Ok, so lets go back to federations and how federation do their processing: With federations, applications use the name of the root database in their connection string. At this point, a connection from the app to the services layer node is established (white arrows) and a connection from the services layer node to the root database node is established or if a pooled connection already exists to the root database it is reused (blue arrow).
In federation model, before you do transactional processing we require that you issue a routing statement called USE FEDERATION to work with your scaled-out schema. USE FEDERATION takes a federation name, a federation key value and some attributes. When USE FEDERATION is received by the services layer, the connection from the app to the services layer stay intact but the connection from the services layer to the database node is switched over to the federation member that contain the federation key value provided in the USE FEDERATION statement. So if you execute;
“USE FEDERATION orders_federation(tenant_id=155) …”

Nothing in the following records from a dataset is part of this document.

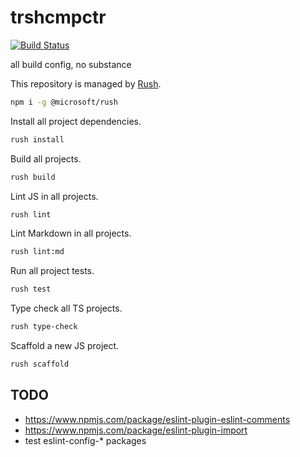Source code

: # trshcmpctr

[![Build Status](https://cloud.drone.io/api/badges/shanedg/trshcmpctr/status.svg)](https://cloud.drone.io/shanedg/trshcmpctr)

all build config, no substance

This repository is managed by [Rush](https://rushjs.io/pages/developer/new_developer/).

```sh
npm i -g @microsoft/rush
```

Install all project dependencies.

```sh
rush install
```

Build all projects.

```sh
rush build
```

Lint JS in all projects.

```sh
rush lint
```

Lint Markdown in all projects.

```sh
rush lint:md
```

Run all project tests.

```sh
rush test
```

Type check all TS projects.

```sh
rush type-check
```

Scaffold a new JS project.

```sh
rush scaffold
```

## TODO

* <https://www.npmjs.com/package/eslint-plugin-eslint-comments>
* <https://www.npmjs.com/package/eslint-plugin-import>
* test eslint-config-* packages
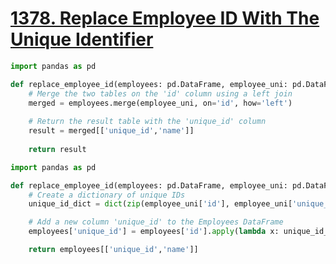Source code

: # [1378. Replace Employee ID With The Unique Identifier](https://leetcode.com/problems/replace-employee-id-with-the-unique-identifier/)

```python
import pandas as pd

def replace_employee_id(employees: pd.DataFrame, employee_uni: pd.DataFrame) -> pd.DataFrame:
    # Merge the two tables on the 'id' column using a left join
    merged = employees.merge(employee_uni, on='id', how='left')
    
    # Return the result table with the 'unique_id' column
    result = merged[['unique_id','name']]
    
    return result
```

```python
import pandas as pd

def replace_employee_id(employees: pd.DataFrame, employee_uni: pd.DataFrame) -> pd.DataFrame:
    # Create a dictionary of unique IDs
    unique_id_dict = dict(zip(employee_uni['id'], employee_uni['unique_id']))

    # Add a new column 'unique_id' to the Employees DataFrame
    employees['unique_id'] = employees['id'].apply(lambda x: unique_id_dict.get(x, None))

    return employees[['unique_id','name']]
```
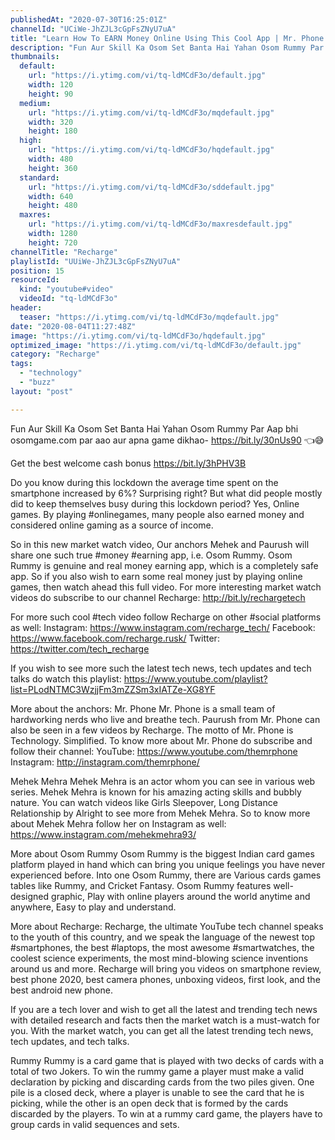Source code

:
 ```yaml
---
publishedAt: "2020-07-30T16:25:01Z"
channelId: "UCiWe-JhZJL3cGpFsZNyU7uA"
title: "Learn How To EARN Money Online Using This Cool App | Mr. Phone ft. Mehak Mehra"
description: "Fun Aur Skill Ka Osom Set Banta Hai Yahan Osom Rummy Par \nAap bhi osomgame.com par aao aur apna game dikhao- https://bit.ly/30nUs90 👈😅\n\nGet the best welcome cash bonus https://bit.ly/3hPHV3B\n\nDo you know during this lockdown the average time spent on the smartphone increased by 6%? Surprising right? But what did people mostly did to keep themselves busy during this lockdown period? Yes, Online games. By playing #onlinegames, many people also earned money and considered online gaming as a source of income. \n\nSo in this new market watch video, Our anchors Mehek and Paurush will share one such true #money #earning app, i.e. Osom Rummy. Osom Rummy is genuine and real money earning app, which is a completely safe app. So if you also wish to earn some real money just by playing online games, then watch ahead this full video. For more interesting market watch videos do subscribe to our channel Recharge: http://bit.ly/rechargetech\n\nFor more such cool #tech video follow Recharge on other #social platforms as well: \nInstagram: https://www.instagram.com/recharge_tech/ \nFacebook: https://www.facebook.com/recharge.rusk/ \nTwitter: https://twitter.com/tech_recharge\n\nIf you wish to see more such the latest tech news, tech updates and tech talks do watch this playlist: https://www.youtube.com/playlist?list=PLodNTMC3WzjjFm3mZZSm3xIATZe-XG8YF\n\nMore about the anchors:\nMr. Phone\nMr. Phone is a small team of hardworking nerds who live and breathe tech. Paurush from Mr. Phone can also be seen in a few videos by Recharge. The motto of Mr. Phone is Technology. Simplified. To know more about Mr. Phone do subscribe and follow their channel:\nYouTube: https://www.youtube.com/themrphone \nInstagram: http://instagram.com/themrphone/\n\nMehek Mehra\nMehek Mehra is an actor whom you can see in various web series. Mehek Mehra is known for his amazing acting skills and bubbly nature. You can watch videos like Girls Sleepover, Long Distance Relationship by Alright to see more from Mehek Mehra. So to know more about Mehek Mehra follow her on Instagram as well: https://www.instagram.com/mehekmehra93/\n\nMore about Osom Rummy \nOsom Rummy is the biggest Indian card games platform played in hand which can bring you unique feelings you have never experienced before. Into one Osom Rummy, there are Various cards games tables like Rummy, and Cricket Fantasy. Osom Rummy features well-designed graphic, Play with online players around the world anytime and anywhere, Easy to play and understand. \n\nMore about Recharge: Recharge, the ultimate YouTube tech channel speaks to the youth of this country, and we speak the language of the newest top #smartphones, the best #laptops, the most awesome #smartwatches, the coolest science experiments, the most mind-blowing science inventions around us and more. Recharge will bring you videos on smartphone review, best phone 2020, best camera phones, unboxing videos, first look, and the best android new phone. \n\nIf you are a tech lover and wish to get all the latest and trending tech news with detailed research and facts then the market watch is a must-watch for you. With the market watch, you can get all the latest trending tech news, tech updates, and tech talks.\n\nRummy\nRummy is a card game that is played with two decks of cards with a total of two Jokers. To win the rummy game a player must make a valid declaration by picking and discarding cards from the two piles given. One pile is a closed deck, where a player is unable to see the card that he is picking, while the other is an open deck that is formed by the cards discarded by the players. To win at a rummy card game, the players have to group cards in valid sequences and sets."
thumbnails:
  default:
    url: "https://i.ytimg.com/vi/tq-ldMCdF3o/default.jpg"
    width: 120
    height: 90
  medium:
    url: "https://i.ytimg.com/vi/tq-ldMCdF3o/mqdefault.jpg"
    width: 320
    height: 180
  high:
    url: "https://i.ytimg.com/vi/tq-ldMCdF3o/hqdefault.jpg"
    width: 480
    height: 360
  standard:
    url: "https://i.ytimg.com/vi/tq-ldMCdF3o/sddefault.jpg"
    width: 640
    height: 480
  maxres:
    url: "https://i.ytimg.com/vi/tq-ldMCdF3o/maxresdefault.jpg"
    width: 1280
    height: 720
channelTitle: "Recharge"
playlistId: "UUiWe-JhZJL3cGpFsZNyU7uA"
position: 15
resourceId:
  kind: "youtube#video"
  videoId: "tq-ldMCdF3o"
header:
  teaser: "https://i.ytimg.com/vi/tq-ldMCdF3o/mqdefault.jpg"
date: "2020-08-04T11:27:48Z"
image: "https://i.ytimg.com/vi/tq-ldMCdF3o/hqdefault.jpg"
optimized_image: "https://i.ytimg.com/vi/tq-ldMCdF3o/default.jpg"
category: "Recharge"
tags:
  - "technology"
  - "buzz"
layout: "post"

---
```

Fun Aur Skill Ka Osom Set Banta Hai Yahan Osom Rummy Par 
Aap bhi osomgame.com par aao aur apna game dikhao- https://bit.ly/30nUs90 👈😅

Get the best welcome cash bonus https://bit.ly/3hPHV3B

Do you know during this lockdown the average time spent on the smartphone increased by 6%? Surprising right? But what did people mostly did to keep themselves busy during this lockdown period? Yes, Online games. By playing #onlinegames, many people also earned money and considered online gaming as a source of income. 

So in this new market watch video, Our anchors Mehek and Paurush will share one such true #money #earning app, i.e. Osom Rummy. Osom Rummy is genuine and real money earning app, which is a completely safe app. So if you also wish to earn some real money just by playing online games, then watch ahead this full video. For more interesting market watch videos do subscribe to our channel Recharge: http://bit.ly/rechargetech

For more such cool #tech video follow Recharge on other #social platforms as well: 
Instagram: https://www.instagram.com/recharge_tech/ 
Facebook: https://www.facebook.com/recharge.rusk/ 
Twitter: https://twitter.com/tech_recharge

If you wish to see more such the latest tech news, tech updates and tech talks do watch this playlist: https://www.youtube.com/playlist?list=PLodNTMC3WzjjFm3mZZSm3xIATZe-XG8YF

More about the anchors:
Mr. Phone
Mr. Phone is a small team of hardworking nerds who live and breathe tech. Paurush from Mr. Phone can also be seen in a few videos by Recharge. The motto of Mr. Phone is Technology. Simplified. To know more about Mr. Phone do subscribe and follow their channel:
YouTube: https://www.youtube.com/themrphone 
Instagram: http://instagram.com/themrphone/

Mehek Mehra
Mehek Mehra is an actor whom you can see in various web series. Mehek Mehra is known for his amazing acting skills and bubbly nature. You can watch videos like Girls Sleepover, Long Distance Relationship by Alright to see more from Mehek Mehra. So to know more about Mehek Mehra follow her on Instagram as well: https://www.instagram.com/mehekmehra93/

More about Osom Rummy 
Osom Rummy is the biggest Indian card games platform played in hand which can bring you unique feelings you have never experienced before. Into one Osom Rummy, there are Various cards games tables like Rummy, and Cricket Fantasy. Osom Rummy features well-designed graphic, Play with online players around the world anytime and anywhere, Easy to play and understand. 

More about Recharge: Recharge, the ultimate YouTube tech channel speaks to the youth of this country, and we speak the language of the newest top #smartphones, the best #laptops, the most awesome #smartwatches, the coolest science experiments, the most mind-blowing science inventions around us and more. Recharge will bring you videos on smartphone review, best phone 2020, best camera phones, unboxing videos, first look, and the best android new phone. 

If you are a tech lover and wish to get all the latest and trending tech news with detailed research and facts then the market watch is a must-watch for you. With the market watch, you can get all the latest trending tech news, tech updates, and tech talks.

Rummy
Rummy is a card game that is played with two decks of cards with a total of two Jokers. To win the rummy game a player must make a valid declaration by picking and discarding cards from the two piles given. One pile is a closed deck, where a player is unable to see the card that he is picking, while the other is an open deck that is formed by the cards discarded by the players. To win at a rummy card game, the players have to group cards in valid sequences and sets.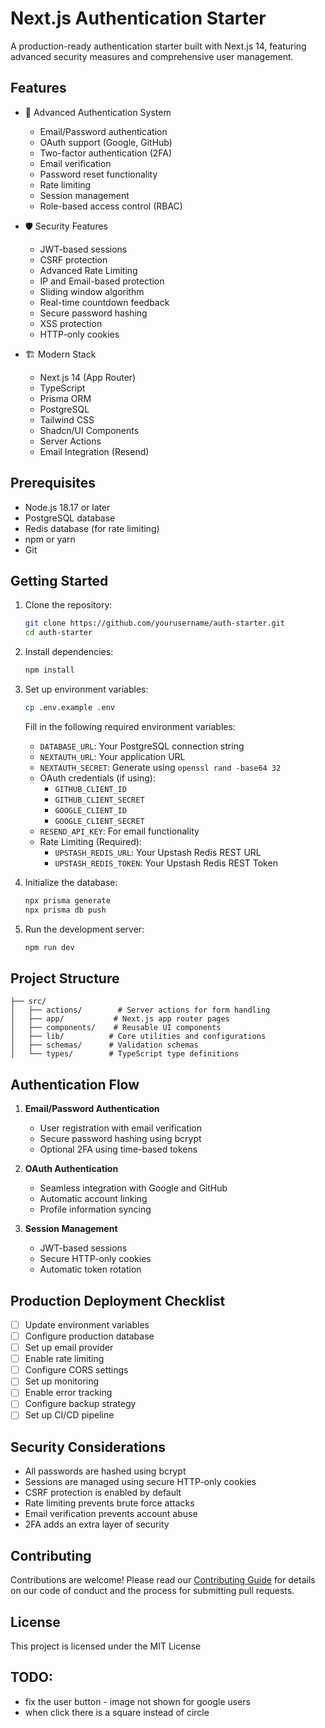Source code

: # Next.js Authentication Starter

A production-ready authentication starter built with Next.js 14, featuring advanced security measures and comprehensive user management.

## Features

- 🔐 Advanced Authentication System

  - Email/Password authentication
  - OAuth support (Google, GitHub)
  - Two-factor authentication (2FA)
  - Email verification
  - Password reset functionality
  - Rate limiting
  - Session management
  - Role-based access control (RBAC)

- 🛡️ Security Features

  - JWT-based sessions
  - CSRF protection
  - Advanced Rate Limiting
  - IP and Email-based protection
  - Sliding window algorithm
  - Real-time countdown feedback
  - Secure password hashing
  - XSS protection
  - HTTP-only cookies

- 🏗️ Modern Stack
  - Next.js 14 (App Router)
  - TypeScript
  - Prisma ORM
  - PostgreSQL
  - Tailwind CSS
  - Shadcn/UI Components
  - Server Actions
  - Email Integration (Resend)

## Prerequisites

- Node.js 18.17 or later
- PostgreSQL database
- Redis database (for rate limiting)
- npm or yarn
- Git

## Getting Started

1. Clone the repository:

   ```bash
   git clone https://github.com/yourusername/auth-starter.git
   cd auth-starter
   ```

2. Install dependencies:

   ```bash
   npm install
   ```

3. Set up environment variables:

   ```bash
   cp .env.example .env
   ```

   Fill in the following required environment variables:

   - `DATABASE_URL`: Your PostgreSQL connection string
   - `NEXTAUTH_URL`: Your application URL
   - `NEXTAUTH_SECRET`: Generate using `openssl rand -base64 32`
   - OAuth credentials (if using):
     - `GITHUB_CLIENT_ID`
     - `GITHUB_CLIENT_SECRET`
     - `GOOGLE_CLIENT_ID`
     - `GOOGLE_CLIENT_SECRET`
   - `RESEND_API_KEY`: For email functionality
   - Rate Limiting (Required):
     - `UPSTASH_REDIS_URL`: Your Upstash Redis REST URL
     - `UPSTASH_REDIS_TOKEN`: Your Upstash Redis REST Token

4. Initialize the database:

   ```bash
   npx prisma generate
   npx prisma db push
   ```

5. Run the development server:
   ```bash
   npm run dev
   ```

## Project Structure

```
├── src/
│   ├── actions/        # Server actions for form handling
│   ├── app/           # Next.js app router pages
│   ├── components/    # Reusable UI components
│   ├── lib/          # Core utilities and configurations
│   ├── schemas/      # Validation schemas
│   └── types/        # TypeScript type definitions
```

## Authentication Flow

1. **Email/Password Authentication**

   - User registration with email verification
   - Secure password hashing using bcrypt
   - Optional 2FA using time-based tokens

2. **OAuth Authentication**

   - Seamless integration with Google and GitHub
   - Automatic account linking
   - Profile information syncing

3. **Session Management**
   - JWT-based sessions
   - Secure HTTP-only cookies
   - Automatic token rotation

## Production Deployment Checklist

- [ ] Update environment variables
- [ ] Configure production database
- [ ] Set up email provider
- [ ] Enable rate limiting
- [ ] Configure CORS settings
- [ ] Set up monitoring
- [ ] Enable error tracking
- [ ] Configure backup strategy
- [ ] Set up CI/CD pipeline

## Security Considerations

- All passwords are hashed using bcrypt
- Sessions are managed using secure HTTP-only cookies
- CSRF protection is enabled by default
- Rate limiting prevents brute force attacks
- Email verification prevents account abuse
- 2FA adds an extra layer of security

## Contributing

Contributions are welcome! Please read our [Contributing Guide](CONTRIBUTING.md) for details on our code of conduct and the process for submitting pull requests.

## License

This project is licensed under the MIT License

## TODO:

- fix the user button - image not shown for google users
- when click there is a square instead of circle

Connection from the application to Node#1 in services layer stays intact but the the services layer switches the connection from the root database to the federation member that contain tenant_id value 155 (white arrow from gateway node#1 to orders_federation member database node)
After this point all transaction processing, aside from a few TSQL statement gateway nodes process, happen directly on the federation member node. All your stored procedure executions to queries directly work with the node that contain the federation member which contains tenant_id 155. Each federation member and root database is spread over to various nodes in the platform layer so as more processing hit other federation members that contain tenant_id 655 or 1055, other nodes in the platform layer is engaged in processing those transactions.
At this point you may say, fine the transactional processing is decentralized but how about processing of USE FEDERATION itself? The information in the root database is the only way to figure out which federation member has tenant_id=155 or 655 or 1055? SQL Azure services layer is smart about that as well: For processing this connection routing, gateway nodes do caching of federation metadata and pooling of connections to process the USE FEDERATION command itself. That means while the cache and pool is getting built the root database receive queries asking for the federation map but after things get warmed up, services layer nodes do the heavy lifting.
So with the magic of USE FEDERATION statement both the processing of connection routing and the transaction processing in federation is decentralized! that gives you the ability to do processing much beyond capacity limits of a single node!
Hope this helps explain your question Dan!